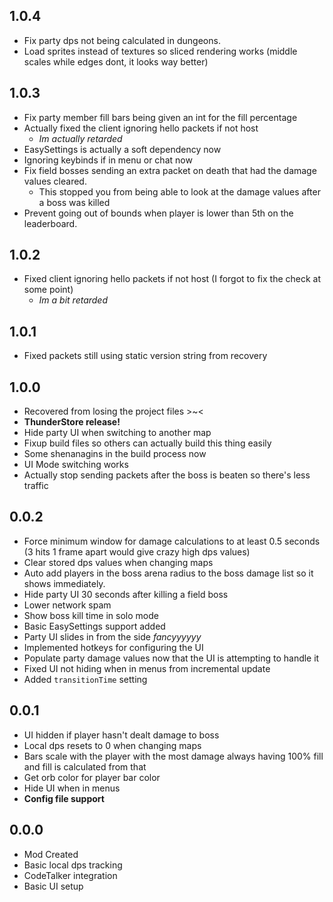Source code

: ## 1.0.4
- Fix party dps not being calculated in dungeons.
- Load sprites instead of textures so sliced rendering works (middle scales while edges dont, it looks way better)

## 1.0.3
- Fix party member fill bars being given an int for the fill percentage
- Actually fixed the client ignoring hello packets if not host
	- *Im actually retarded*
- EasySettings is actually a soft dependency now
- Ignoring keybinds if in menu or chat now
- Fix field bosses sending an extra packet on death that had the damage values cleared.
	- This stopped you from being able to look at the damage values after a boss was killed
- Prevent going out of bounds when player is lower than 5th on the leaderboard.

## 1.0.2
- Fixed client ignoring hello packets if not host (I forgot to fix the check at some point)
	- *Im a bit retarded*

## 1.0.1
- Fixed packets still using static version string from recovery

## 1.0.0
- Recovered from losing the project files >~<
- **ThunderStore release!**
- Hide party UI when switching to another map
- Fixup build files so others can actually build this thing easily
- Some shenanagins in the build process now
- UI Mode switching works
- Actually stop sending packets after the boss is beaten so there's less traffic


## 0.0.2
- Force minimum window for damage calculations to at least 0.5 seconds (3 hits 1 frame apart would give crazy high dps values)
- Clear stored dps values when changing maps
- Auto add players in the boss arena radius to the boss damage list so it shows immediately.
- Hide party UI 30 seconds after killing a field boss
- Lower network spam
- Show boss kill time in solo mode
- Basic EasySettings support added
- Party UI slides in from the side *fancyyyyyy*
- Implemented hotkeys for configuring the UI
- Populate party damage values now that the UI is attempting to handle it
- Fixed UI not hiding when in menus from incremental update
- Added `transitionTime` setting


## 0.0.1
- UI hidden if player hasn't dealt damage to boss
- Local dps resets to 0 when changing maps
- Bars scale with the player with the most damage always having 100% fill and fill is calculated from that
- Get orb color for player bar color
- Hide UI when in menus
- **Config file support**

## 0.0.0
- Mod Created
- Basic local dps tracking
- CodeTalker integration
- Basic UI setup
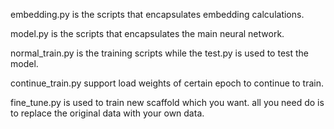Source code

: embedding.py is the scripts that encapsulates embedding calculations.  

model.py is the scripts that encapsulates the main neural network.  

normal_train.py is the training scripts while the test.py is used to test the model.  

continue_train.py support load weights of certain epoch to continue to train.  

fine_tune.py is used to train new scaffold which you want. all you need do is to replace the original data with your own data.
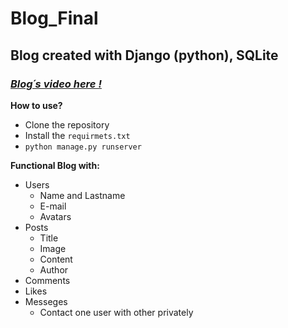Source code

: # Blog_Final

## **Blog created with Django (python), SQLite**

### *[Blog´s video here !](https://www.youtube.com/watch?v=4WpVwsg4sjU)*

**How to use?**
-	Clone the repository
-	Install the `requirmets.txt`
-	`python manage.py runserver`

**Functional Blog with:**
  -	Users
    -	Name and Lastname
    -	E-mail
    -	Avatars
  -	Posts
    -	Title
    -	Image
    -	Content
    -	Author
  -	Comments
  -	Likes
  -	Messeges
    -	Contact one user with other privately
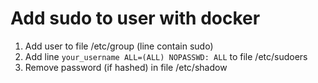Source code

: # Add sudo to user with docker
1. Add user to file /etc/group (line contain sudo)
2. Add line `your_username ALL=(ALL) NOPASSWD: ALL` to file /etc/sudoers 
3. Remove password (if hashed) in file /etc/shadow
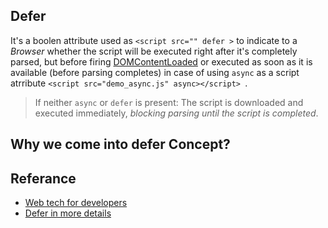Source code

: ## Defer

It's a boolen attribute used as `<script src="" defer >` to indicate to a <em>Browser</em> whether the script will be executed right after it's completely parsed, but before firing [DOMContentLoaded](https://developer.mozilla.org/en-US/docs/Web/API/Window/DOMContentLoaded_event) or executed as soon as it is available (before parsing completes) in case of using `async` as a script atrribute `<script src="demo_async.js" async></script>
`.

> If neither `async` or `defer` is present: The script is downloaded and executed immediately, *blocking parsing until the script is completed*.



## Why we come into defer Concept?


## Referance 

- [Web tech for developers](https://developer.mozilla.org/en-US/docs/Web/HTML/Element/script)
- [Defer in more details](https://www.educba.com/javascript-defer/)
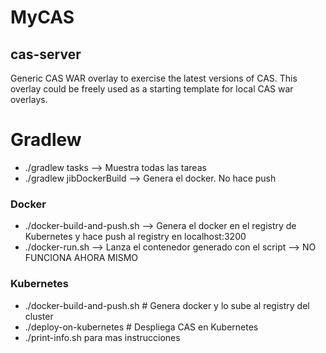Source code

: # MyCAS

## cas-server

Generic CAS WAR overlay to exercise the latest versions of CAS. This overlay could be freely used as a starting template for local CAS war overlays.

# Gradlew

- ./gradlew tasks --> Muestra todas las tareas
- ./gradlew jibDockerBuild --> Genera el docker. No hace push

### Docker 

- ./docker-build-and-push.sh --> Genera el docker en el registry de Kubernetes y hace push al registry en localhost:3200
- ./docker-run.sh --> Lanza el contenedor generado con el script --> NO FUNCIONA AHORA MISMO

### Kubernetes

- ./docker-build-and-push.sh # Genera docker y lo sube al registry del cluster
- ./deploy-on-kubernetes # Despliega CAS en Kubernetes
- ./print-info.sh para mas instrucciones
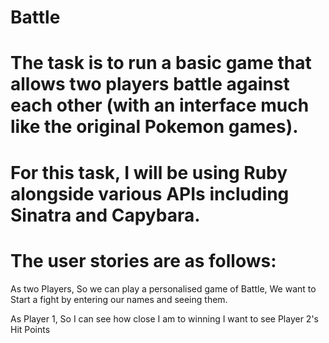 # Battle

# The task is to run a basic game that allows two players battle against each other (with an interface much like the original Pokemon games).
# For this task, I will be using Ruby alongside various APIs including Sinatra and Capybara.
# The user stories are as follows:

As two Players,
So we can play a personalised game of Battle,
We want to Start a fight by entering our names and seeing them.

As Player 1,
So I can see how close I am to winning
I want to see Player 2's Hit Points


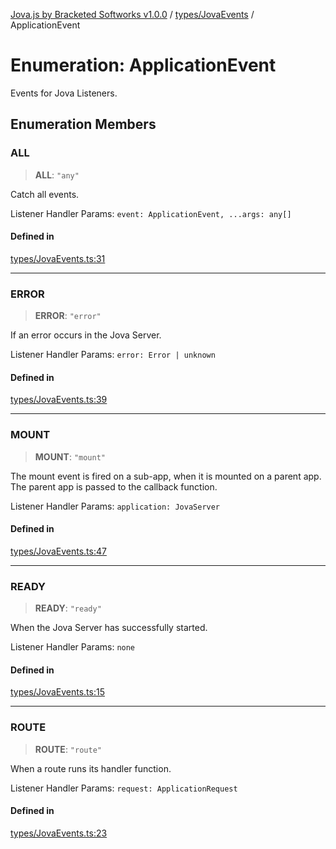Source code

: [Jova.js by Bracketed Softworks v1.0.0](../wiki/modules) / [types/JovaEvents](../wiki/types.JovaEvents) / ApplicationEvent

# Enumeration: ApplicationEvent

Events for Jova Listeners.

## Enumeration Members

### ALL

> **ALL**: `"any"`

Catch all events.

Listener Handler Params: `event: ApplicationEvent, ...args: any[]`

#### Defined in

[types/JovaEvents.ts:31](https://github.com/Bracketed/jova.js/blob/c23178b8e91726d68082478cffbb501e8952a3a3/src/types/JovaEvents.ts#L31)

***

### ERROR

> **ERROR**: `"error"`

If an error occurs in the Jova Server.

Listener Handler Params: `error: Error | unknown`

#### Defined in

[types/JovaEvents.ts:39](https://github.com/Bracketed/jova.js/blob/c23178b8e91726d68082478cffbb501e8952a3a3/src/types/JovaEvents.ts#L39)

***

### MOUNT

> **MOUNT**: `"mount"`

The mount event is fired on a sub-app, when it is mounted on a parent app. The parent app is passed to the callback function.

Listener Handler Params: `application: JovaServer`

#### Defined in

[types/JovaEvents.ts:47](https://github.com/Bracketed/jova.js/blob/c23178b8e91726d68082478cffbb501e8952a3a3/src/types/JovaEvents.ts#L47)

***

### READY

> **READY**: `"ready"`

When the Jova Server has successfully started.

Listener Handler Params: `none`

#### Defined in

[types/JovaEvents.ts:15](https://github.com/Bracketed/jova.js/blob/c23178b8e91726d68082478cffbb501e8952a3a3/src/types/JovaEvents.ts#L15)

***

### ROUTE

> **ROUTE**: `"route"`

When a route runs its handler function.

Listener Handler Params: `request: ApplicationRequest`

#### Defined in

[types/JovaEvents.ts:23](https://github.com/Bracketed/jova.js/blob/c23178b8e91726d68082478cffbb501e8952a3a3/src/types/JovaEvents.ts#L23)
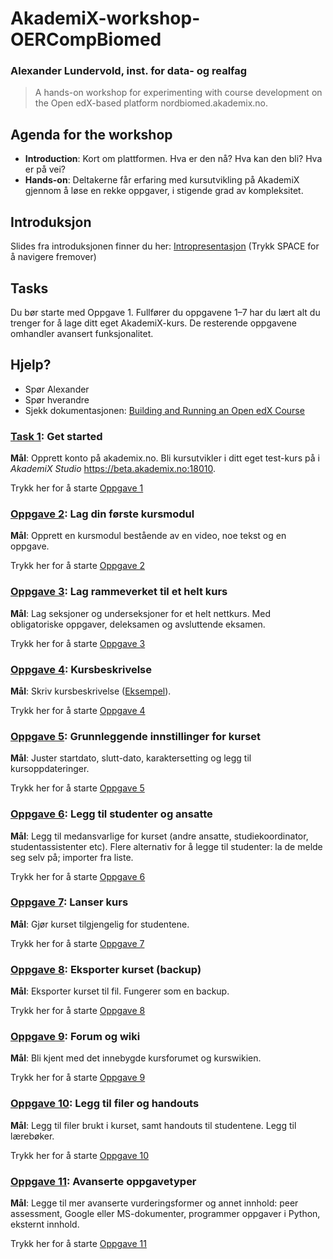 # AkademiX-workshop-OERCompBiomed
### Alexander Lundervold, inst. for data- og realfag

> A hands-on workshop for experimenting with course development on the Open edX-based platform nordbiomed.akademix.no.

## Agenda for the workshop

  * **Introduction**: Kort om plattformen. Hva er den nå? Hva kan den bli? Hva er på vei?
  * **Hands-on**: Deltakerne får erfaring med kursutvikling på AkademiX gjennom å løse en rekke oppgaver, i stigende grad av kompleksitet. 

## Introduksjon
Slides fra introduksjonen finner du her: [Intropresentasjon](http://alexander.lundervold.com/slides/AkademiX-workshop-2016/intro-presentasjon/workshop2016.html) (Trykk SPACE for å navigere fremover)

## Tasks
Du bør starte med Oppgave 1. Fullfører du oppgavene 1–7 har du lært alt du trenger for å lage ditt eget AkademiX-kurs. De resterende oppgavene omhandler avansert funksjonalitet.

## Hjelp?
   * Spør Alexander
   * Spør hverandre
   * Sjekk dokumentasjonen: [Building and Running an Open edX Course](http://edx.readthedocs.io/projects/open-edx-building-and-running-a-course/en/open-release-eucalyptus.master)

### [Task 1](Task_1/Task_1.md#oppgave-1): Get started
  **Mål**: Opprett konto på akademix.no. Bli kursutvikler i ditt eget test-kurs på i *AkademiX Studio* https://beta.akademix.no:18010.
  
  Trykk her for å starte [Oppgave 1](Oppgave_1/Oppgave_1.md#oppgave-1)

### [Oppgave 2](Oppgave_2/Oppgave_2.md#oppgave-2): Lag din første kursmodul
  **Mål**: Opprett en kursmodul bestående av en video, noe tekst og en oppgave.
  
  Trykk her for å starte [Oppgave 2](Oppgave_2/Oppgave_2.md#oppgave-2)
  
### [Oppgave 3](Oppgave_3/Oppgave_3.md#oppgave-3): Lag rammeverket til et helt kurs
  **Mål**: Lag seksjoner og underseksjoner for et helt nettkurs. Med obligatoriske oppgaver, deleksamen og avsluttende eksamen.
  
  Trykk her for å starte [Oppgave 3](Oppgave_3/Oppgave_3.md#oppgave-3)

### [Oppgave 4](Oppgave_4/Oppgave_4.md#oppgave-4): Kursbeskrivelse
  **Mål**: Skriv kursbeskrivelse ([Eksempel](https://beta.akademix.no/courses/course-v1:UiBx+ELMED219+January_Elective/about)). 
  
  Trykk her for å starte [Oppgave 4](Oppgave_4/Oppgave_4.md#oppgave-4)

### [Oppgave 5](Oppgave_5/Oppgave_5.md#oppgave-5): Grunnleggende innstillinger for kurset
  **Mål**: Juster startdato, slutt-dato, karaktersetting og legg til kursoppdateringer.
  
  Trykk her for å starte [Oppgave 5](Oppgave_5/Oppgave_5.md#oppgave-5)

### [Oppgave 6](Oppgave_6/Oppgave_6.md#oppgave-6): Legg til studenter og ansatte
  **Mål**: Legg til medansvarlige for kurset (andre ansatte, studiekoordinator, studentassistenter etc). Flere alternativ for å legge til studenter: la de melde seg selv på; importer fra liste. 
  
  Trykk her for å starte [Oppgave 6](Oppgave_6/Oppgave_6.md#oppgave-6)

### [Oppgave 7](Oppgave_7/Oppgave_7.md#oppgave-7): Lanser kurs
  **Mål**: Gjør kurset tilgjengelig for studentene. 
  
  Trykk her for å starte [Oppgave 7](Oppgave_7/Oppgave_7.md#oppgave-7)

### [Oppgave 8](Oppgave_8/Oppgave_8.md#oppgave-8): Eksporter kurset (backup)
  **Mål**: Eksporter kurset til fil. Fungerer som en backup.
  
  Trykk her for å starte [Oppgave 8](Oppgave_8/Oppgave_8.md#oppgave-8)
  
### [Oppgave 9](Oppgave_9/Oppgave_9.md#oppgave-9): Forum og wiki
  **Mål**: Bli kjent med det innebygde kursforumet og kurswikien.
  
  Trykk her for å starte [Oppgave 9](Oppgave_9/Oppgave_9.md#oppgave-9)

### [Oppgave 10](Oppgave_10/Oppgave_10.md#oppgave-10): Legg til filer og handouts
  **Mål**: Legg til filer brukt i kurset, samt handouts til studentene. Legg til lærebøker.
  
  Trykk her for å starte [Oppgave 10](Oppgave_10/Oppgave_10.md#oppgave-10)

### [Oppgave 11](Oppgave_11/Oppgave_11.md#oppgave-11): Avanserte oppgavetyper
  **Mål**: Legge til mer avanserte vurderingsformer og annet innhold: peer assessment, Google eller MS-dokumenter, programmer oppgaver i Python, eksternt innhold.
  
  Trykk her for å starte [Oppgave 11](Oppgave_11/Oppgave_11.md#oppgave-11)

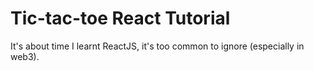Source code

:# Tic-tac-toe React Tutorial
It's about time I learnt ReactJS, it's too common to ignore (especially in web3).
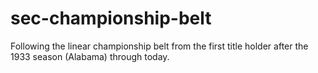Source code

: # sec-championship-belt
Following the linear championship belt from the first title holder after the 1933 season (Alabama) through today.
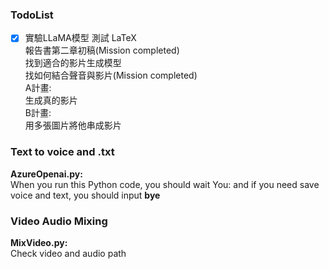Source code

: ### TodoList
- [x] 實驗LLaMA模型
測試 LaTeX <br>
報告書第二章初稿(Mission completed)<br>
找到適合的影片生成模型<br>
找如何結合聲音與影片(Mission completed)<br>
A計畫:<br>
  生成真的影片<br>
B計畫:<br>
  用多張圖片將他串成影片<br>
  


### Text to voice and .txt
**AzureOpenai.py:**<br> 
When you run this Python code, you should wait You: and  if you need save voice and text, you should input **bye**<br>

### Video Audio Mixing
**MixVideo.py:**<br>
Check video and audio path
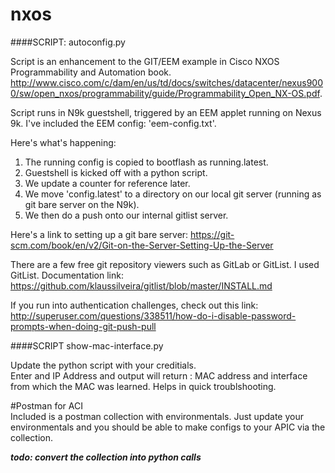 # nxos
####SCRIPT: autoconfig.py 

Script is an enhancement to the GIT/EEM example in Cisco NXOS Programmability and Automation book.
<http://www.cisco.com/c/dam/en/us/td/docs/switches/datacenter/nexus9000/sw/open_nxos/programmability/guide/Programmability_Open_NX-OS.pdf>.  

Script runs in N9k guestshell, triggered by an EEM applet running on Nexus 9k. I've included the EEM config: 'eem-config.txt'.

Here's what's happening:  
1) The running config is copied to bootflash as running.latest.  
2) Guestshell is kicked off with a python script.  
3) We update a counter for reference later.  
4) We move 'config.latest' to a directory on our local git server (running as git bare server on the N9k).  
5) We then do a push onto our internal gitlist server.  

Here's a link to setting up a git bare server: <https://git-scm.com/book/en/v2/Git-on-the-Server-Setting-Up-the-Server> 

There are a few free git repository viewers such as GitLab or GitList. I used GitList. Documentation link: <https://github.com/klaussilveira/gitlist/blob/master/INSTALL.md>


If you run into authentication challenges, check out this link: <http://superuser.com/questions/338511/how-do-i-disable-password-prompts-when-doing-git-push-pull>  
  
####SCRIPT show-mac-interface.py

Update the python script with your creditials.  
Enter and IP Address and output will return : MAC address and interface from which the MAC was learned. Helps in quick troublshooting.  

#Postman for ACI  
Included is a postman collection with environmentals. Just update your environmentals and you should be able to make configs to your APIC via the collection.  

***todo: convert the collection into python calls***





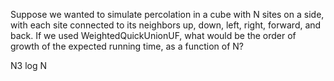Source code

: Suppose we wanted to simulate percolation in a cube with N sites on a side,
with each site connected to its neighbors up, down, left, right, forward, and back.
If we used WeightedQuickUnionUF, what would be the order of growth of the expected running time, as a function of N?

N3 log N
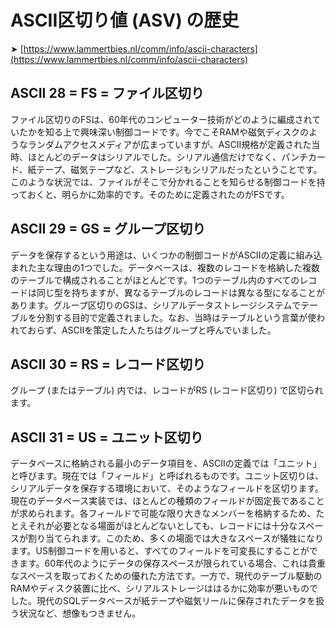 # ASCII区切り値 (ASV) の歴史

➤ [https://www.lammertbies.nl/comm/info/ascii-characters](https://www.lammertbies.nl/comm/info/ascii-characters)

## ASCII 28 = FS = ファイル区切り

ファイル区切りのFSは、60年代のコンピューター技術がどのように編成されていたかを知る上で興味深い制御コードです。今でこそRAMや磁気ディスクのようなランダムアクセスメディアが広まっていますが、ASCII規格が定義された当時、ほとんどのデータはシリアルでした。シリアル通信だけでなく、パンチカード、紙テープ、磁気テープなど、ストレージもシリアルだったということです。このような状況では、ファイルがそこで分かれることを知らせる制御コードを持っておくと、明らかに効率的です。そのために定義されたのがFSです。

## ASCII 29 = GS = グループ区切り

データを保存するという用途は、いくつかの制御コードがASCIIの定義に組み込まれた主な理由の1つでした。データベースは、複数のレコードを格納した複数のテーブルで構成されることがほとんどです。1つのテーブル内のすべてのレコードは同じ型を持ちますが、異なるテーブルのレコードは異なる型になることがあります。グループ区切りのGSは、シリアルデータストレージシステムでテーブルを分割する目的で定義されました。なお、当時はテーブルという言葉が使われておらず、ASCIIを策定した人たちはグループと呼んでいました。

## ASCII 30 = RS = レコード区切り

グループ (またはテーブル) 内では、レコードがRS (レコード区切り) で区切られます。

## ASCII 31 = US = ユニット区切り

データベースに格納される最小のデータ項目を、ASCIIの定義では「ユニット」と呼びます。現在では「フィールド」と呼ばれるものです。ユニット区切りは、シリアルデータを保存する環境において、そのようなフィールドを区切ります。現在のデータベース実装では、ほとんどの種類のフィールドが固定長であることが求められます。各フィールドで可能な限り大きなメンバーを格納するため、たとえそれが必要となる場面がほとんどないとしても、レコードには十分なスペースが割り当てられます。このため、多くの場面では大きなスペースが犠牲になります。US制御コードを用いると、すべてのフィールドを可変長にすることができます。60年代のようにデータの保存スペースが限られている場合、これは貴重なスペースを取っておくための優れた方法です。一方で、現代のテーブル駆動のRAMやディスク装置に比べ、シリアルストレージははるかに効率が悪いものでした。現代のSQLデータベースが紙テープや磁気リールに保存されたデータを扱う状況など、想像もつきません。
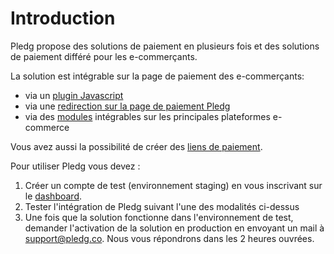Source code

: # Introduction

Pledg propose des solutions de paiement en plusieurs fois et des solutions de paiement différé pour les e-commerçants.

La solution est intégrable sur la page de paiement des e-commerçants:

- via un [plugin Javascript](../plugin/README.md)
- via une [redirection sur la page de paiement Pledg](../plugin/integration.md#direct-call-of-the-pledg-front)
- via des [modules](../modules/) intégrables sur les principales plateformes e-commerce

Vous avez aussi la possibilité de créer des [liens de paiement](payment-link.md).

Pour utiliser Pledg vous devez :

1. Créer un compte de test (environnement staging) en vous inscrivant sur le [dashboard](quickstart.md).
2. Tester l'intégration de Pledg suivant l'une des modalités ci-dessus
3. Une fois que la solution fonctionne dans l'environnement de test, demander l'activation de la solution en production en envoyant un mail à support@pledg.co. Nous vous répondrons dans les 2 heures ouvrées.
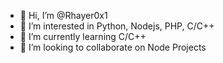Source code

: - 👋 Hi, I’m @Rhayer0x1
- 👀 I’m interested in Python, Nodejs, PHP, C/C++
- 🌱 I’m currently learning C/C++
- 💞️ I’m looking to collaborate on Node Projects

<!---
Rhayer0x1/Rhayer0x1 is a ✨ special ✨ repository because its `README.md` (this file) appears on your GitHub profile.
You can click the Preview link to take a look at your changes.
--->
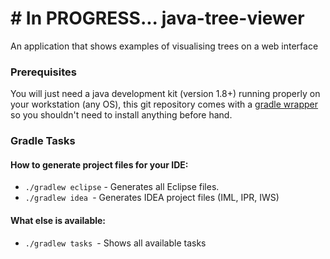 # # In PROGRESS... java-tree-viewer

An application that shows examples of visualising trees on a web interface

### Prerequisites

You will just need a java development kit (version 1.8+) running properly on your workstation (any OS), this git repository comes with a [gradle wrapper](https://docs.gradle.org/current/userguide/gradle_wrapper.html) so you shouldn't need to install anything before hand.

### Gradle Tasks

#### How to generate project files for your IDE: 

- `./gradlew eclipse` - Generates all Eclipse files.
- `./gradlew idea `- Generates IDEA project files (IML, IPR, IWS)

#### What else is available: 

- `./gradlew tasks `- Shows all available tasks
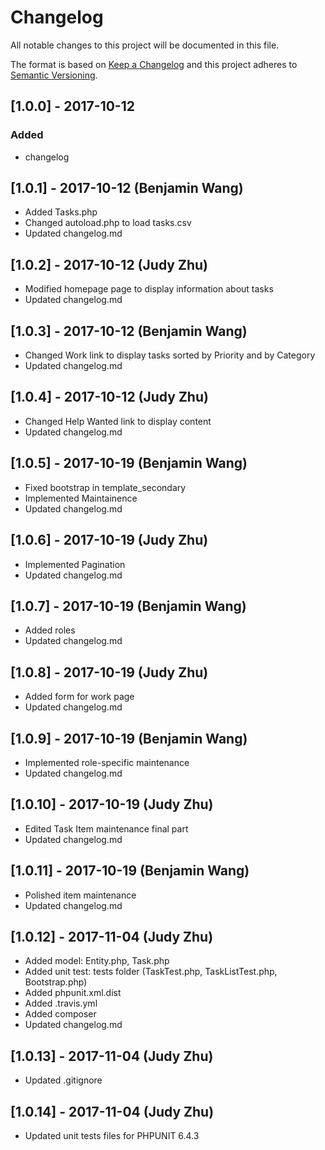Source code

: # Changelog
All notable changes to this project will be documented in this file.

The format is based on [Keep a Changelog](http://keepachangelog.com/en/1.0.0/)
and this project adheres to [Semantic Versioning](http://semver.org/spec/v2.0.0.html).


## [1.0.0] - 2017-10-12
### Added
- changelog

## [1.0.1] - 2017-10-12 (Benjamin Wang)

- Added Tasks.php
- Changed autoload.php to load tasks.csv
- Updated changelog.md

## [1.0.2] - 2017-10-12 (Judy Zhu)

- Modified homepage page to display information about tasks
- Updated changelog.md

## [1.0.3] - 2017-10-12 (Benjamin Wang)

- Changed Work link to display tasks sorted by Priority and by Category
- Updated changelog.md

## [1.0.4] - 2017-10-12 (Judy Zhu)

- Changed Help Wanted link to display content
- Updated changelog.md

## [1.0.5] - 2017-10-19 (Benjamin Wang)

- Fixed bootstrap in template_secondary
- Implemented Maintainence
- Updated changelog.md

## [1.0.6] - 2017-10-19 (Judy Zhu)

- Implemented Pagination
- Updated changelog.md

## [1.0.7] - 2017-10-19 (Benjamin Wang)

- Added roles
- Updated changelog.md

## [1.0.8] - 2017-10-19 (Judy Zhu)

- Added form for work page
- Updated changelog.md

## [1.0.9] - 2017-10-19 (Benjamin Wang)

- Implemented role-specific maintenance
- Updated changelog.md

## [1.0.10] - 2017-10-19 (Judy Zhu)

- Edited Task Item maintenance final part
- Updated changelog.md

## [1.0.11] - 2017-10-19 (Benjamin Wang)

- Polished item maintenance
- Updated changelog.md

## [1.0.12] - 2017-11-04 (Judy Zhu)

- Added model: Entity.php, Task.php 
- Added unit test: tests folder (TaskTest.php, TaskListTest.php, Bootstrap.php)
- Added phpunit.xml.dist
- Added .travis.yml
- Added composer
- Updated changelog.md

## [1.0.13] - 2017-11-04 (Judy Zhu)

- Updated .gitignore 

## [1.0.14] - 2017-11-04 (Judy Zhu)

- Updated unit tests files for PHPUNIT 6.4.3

========================================

- ACTION ITEM: The reply should hold exactly the lines above, starting at the line with "- 💞️ I’m looking" and ending at the line with "### Gradle Tasks", and no pictures.

- EXERCISE RESULT:
- 💞️ I’m looking to collaborate on Node Projects

<!---
Rhayer0x1/Rhayer0x1 is a ✨ special ✨ repository because its `README.md` (this file) appears on your GitHub profile.
You can click the Preview link to take a look at your changes.
--->
 # # In PROGRESS... java-tree-viewer

An application that shows examples of visualising trees on a web interface

### Prerequisites

You will just need a java development kit (version 1.8+) running properly on your workstation (any OS), this git repository comes with a [gradle wrapper](https://docs.gradle.org/current/userguide/gradle_wrapper.html) so you shouldn't need to install anything before hand.

### Gradle Tasks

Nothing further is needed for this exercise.